Baca juga: Mahfud dan Jenderal Andika Bahas Kasus Pelanggaran HAM Berat di Papua, Segera Diungkap?
Ia menambahkan, saat ini juga masih ada beberapa daerah di Papua masih dalam konflik antara TNI dan TPNPB yang harus dihentikan.

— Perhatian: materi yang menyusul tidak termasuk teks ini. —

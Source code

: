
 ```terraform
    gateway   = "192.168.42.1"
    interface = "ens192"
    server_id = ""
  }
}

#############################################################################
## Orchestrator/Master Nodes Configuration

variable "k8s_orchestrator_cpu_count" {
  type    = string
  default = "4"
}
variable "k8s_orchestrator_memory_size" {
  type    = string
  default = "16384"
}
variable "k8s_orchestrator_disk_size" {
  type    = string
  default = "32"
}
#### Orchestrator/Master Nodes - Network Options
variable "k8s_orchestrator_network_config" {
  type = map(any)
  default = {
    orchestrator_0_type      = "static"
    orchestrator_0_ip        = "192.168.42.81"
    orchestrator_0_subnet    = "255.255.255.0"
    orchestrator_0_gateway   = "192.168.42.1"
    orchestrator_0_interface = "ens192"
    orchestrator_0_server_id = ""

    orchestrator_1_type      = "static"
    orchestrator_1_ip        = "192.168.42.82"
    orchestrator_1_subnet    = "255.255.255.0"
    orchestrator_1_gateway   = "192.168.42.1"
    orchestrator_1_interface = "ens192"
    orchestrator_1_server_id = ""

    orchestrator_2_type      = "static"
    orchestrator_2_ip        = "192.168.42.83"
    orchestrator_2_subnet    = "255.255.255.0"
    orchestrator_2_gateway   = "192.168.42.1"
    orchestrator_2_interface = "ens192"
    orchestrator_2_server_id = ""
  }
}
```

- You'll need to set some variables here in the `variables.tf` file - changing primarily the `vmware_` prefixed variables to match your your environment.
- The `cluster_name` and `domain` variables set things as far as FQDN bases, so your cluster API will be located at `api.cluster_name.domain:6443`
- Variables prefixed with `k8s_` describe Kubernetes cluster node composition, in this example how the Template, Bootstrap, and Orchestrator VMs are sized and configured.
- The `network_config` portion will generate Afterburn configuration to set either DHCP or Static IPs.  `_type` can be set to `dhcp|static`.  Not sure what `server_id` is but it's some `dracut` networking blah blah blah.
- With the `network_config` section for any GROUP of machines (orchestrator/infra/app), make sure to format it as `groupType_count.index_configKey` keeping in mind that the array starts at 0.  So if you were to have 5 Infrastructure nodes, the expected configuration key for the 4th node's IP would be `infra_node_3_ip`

"Artinya, Jokowi harus tarik militer non-organik dari tanah Papua. Sebab, konflik ini hanya melahirkan penderitaan, penyiksaan, dan trauma bagi rakyat sipil. Untuk mengakhiri hubungan konflik antara TPNPB dan TNI, harus melalui dialog yang interaktif dan persuasif," tutupnya. (*)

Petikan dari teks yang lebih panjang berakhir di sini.